Pence makes surprise visit to Afghanistan to meet U.S. troops
WASHINGTON — U.S. Vice President Mike Pence paid an unannounced visit to Afghanistan, a nation where the Trump administration has stepped up involvement in what’s become America’s longest war.
Pence told the troops that “victory is closer than ever before,” adding that U.S. armed forces will remain in Afghanistan until the threat to the homeland is eliminated. Before the rally at Bagram Airfield, the vice president met with Afghan President Ashraf Ghani and the country’s chief executive Abdullah Abdullah in Kabul.
The vice president, whose role carries with it the ability to cast tie-breaking votes in the Senate, held his departure from Washington until final passage by Congress of a Republican tax bill that represents the Trump administration’s biggest legislative accomplishment. His vote wasn’t needed, but Pence played a prominent role in praising Trump’s legislative victory at a White House ceremony on Wednesday.
Pence, whose son is a Marine, had planned to be in Egypt and Israel this week but postponed that visit until midJanuary after delays to the tax vote. His decision to go forward with the Afghanistan visit allows him to address U.S. service members before the Christmas holiday as well as to meet with Afghan leaders. Pence stays in regular communication with Ghani.
Speaking to reporters, Pence said that Ghani plans to have parliamentary elections next year and a presidential vote in 2019.
As President Donald Trump wraps up its first year in office, about 14,000 U.S. military personnel are stationed in Afghanistan as well as 5,200 in Iraq and 2,000 in Syria.
Trump announced his administration’s Afghanistan strategy in August, signing off on a plan letting the Pentagon boost troop levels there by thousands, even as he acknowledged that “my original instinct was to pull out.”

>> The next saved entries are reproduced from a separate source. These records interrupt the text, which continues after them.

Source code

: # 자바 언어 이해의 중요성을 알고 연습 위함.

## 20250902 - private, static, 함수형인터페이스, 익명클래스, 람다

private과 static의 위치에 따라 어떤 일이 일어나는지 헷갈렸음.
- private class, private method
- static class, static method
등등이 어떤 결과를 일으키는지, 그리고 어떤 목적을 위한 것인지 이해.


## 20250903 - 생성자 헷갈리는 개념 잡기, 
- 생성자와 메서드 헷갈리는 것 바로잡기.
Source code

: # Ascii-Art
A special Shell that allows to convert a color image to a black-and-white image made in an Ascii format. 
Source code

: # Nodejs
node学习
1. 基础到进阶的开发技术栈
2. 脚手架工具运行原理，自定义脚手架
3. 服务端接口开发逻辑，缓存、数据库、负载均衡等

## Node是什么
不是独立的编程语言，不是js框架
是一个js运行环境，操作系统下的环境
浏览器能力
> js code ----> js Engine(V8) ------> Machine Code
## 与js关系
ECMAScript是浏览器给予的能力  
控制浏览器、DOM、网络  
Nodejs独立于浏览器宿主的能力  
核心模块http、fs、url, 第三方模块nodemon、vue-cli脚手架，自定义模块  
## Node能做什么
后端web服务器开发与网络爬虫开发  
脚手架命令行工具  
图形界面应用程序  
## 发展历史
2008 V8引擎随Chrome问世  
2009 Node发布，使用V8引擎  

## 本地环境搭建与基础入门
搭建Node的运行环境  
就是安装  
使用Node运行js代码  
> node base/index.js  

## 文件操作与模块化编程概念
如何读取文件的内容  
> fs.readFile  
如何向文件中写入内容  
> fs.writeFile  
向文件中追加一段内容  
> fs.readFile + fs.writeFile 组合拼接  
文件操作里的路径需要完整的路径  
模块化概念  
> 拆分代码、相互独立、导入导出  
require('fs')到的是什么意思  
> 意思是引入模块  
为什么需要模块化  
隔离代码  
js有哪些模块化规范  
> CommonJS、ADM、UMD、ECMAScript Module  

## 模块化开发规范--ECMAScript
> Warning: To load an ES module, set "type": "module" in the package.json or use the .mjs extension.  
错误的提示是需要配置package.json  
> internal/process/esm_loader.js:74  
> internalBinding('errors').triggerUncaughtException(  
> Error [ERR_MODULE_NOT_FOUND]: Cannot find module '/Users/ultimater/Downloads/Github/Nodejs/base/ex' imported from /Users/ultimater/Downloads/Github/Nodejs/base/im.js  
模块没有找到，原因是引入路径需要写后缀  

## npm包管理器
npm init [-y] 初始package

Pence’s war-zone visit follows Trump’s release this week of his administration’s National Security Strategy, and it comes as Trump is seeking to promote his support for the military and take credit for progress in the fight against Islamic State. Trump has yet to visit a war-zone himself; former President Barack Obama visited troops in Iraq in April of his first year in office.
Trump is working to bolster an end-of-year message about his accomplishments in office amid signs that special counsel Robert Mueller’s Russia probe, with its reach into the White House, won’t end anytime soon.